▶ **RECORDED DATA**
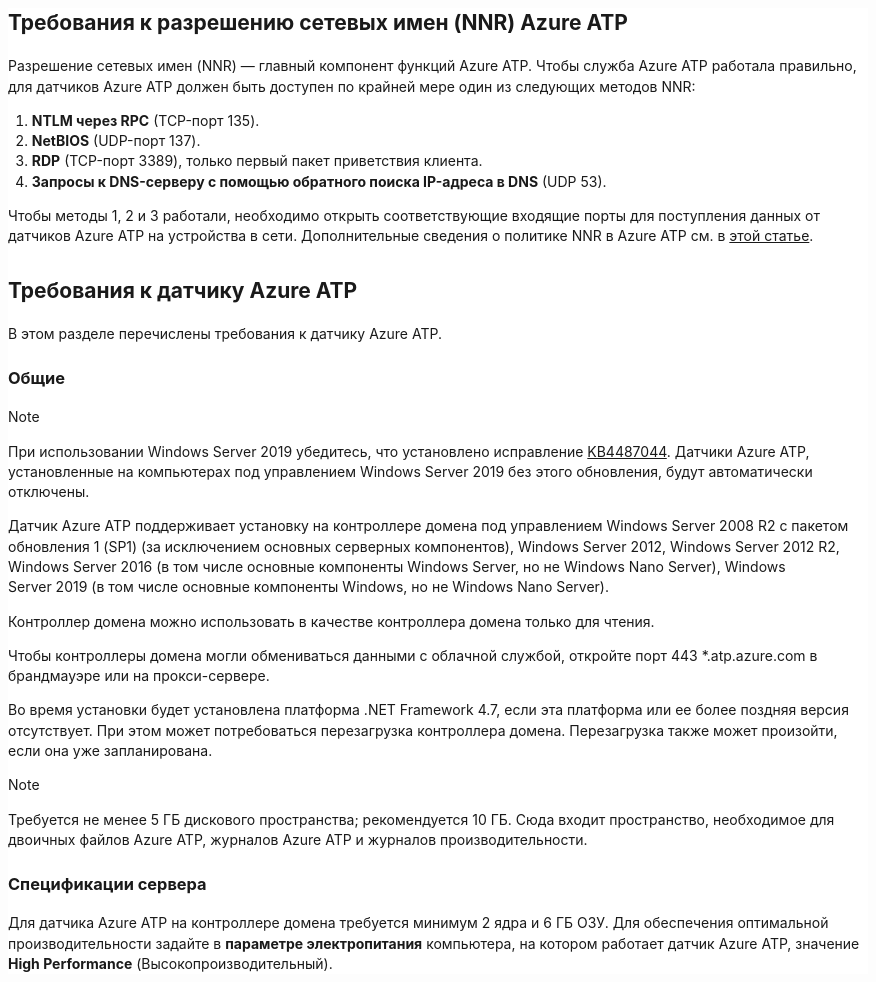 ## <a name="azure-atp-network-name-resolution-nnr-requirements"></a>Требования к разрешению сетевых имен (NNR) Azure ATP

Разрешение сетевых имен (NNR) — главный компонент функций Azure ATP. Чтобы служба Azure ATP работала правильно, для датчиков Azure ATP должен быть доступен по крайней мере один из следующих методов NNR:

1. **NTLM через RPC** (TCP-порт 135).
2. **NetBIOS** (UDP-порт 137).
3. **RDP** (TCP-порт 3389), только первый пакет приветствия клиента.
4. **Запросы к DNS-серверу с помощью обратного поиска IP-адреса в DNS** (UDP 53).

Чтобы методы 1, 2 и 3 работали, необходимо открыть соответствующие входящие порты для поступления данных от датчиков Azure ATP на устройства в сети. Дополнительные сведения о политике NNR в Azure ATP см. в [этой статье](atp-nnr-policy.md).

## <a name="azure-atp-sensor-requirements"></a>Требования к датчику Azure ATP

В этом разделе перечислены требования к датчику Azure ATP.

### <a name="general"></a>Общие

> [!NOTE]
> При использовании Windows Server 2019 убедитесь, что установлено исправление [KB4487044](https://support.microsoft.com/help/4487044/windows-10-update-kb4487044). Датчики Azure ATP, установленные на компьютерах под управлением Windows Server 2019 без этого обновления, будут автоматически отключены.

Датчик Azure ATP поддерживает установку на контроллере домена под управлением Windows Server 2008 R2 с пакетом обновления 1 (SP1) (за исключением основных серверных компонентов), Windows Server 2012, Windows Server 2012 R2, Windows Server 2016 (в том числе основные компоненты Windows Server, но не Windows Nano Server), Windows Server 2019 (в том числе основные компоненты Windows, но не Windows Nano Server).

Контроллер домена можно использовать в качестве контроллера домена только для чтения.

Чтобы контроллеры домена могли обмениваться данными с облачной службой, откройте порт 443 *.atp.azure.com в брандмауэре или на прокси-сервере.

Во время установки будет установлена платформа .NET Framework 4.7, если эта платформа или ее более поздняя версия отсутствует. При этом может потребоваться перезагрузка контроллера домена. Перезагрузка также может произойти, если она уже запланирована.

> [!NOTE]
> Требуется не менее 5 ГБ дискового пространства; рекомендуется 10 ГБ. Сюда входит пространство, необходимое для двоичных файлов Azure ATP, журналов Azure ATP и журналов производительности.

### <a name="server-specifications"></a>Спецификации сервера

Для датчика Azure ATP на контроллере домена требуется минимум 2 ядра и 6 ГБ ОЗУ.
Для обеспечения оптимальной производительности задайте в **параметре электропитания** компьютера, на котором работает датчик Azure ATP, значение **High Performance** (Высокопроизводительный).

▶ **EXERCISE AIM**
When a line of the material holds the string "управлением", copy that line.

▶ **SOLUTION FOR THIS EXERCISE**
> При использовании Windows Server 2019 убедитесь, что установлено исправление [KB4487044](https://support.microsoft.com/help/4487044/windows-10-update-kb4487044). Датчики Azure ATP, установленные на компьютерах под управлением Windows Server 2019 без этого обновления, будут автоматически отключены.
Датчик Azure ATP поддерживает установку на контроллере домена под управлением Windows Server 2008 R2 с пакетом обновления 1 (SP1) (за исключением основных серверных компонентов), Windows Server 2012, Windows Server 2012 R2, Windows Server 2016 (в том числе основные компоненты Windows Server, но не Windows Nano Server), Windows Server 2019 (в том числе основные компоненты Windows, но не Windows Nano Server).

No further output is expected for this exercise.